Though it began by covering traditional historical topics, the channel's programming has evolved into a rather hip exploration of all things past, including pop culture. This week, for example, includes a "History vs. Hollywood" take on the film "Hoffa" (Tuesday). Abbe Raven, executive vice president and general manager of the History Channel, discussed the rising popularity of the network and what's in store for the fall.
Question: Will the recent, tragic attack on New York and Washington, D.C., affect the programming of the History Channel in the coming months?
Answer: We ran some messages [during the week of the attack] and some specials [the following week]. We are not trying to be exploitative because we are not a news organization, but we do feel a responsibility to provide some background. I think it will impact some of the things we will be doing later in the fall, but we are still sort of grappling with what that will be.
Q: Has the History Channel changed considerably since its inception six years ago?
A: Yes, we have definitely evolved. Last May, I was sitting at home and was watching "Once and Again" on the ABC network. The main character gets a phone call and his daughter says, "He can't come to the phone right now; he's watching the History Channel." Within [a period of] two weeks, we were a question on "Jeopardy!," then we were talked about very intensively on "The View" and then we were spoofed on "Saturday Night Live." I remember I came in that Monday [after "SNL"] and I said, "Guys, we have arrived."
Q: The History Channel seems to do a lot of nontraditional examinations of history like "History vs. Hollywood" and "The Great American History Quiz."
A: Programming was a little heavier [when we began]. We had probably a little bit more military programming on than we have now. The other major difference is we've gone from more acquisitions in the early years to now we are doing almost 100% original programming. As we began to do original programming, we began to branch out to do some original concepts like "This Week in History" and "History vs. Hollywood" and more in-depth miniseries like "The History of Britain," which we are doing the second part [in October], and "Gold," which was a huge success for us in August. We have "American Classics," which is coming up later in November. It is a look at what is considered an American classic, whether tangible items or people or aspects of our society that have become American icons. I love that Dick Clark is hosting it. He's an American classic.
Q: The History Channel won the Governors Award from the Academy of Television Arts & Sciences two years ago for its "Save Our History" campaign. Is that an ongoing campaign?

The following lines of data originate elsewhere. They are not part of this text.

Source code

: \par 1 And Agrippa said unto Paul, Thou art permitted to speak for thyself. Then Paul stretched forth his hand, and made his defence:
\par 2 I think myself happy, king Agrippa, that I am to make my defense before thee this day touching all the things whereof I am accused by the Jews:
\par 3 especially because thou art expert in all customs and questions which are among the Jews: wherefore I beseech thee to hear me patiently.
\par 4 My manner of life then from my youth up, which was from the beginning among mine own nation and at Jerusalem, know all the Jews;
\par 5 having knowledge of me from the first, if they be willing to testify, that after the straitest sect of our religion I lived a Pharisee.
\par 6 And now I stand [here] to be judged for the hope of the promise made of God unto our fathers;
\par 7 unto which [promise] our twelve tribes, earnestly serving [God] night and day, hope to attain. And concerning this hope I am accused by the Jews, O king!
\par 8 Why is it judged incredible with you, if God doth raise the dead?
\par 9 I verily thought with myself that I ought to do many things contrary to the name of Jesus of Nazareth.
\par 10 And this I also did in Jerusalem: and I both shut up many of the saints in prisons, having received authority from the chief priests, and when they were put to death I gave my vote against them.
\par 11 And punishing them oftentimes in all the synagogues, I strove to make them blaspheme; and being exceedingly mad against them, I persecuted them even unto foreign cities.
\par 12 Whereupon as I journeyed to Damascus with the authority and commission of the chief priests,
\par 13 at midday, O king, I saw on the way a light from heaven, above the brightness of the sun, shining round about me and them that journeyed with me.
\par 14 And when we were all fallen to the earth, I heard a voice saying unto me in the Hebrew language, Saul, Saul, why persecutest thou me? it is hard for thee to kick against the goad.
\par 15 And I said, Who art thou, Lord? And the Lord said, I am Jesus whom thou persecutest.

A: "Save Our History" is a very, very important part of our mandate. We do four or more programs a year that are all under the banner of "Save Our History." We have [a program] on the USS Arizona coming up which will air around the anniversary of Pearl Harbor. Our wish is to communicate to the audience that it is imperative that there are certain institutions they need to know more about to help preserve history in this country.
Q: Who watches the History Channel?
A: Our audience is 70% male, and we are proud of that. We have proven that men want to watch things beyond sports. They have other interests. They are looking for information programs. But we have found we do have programs that do appeal to women and families and kids. Because I have a teenager, I hear a lot about teenagers watching the History Channel who have found an interest in history.
Two years ago, we won the Women in Cable Accolade Award for a program that contributed to understanding women in history--"Mercury 13: The Secret Astronauts." That was about women who were trying to become astronauts at the beginning of the space program. They trained and trained and eventually could not continue because they had to get a certain amount of flying time from the Air Force, and they couldn't get it. Nobody had told that story on a major network before.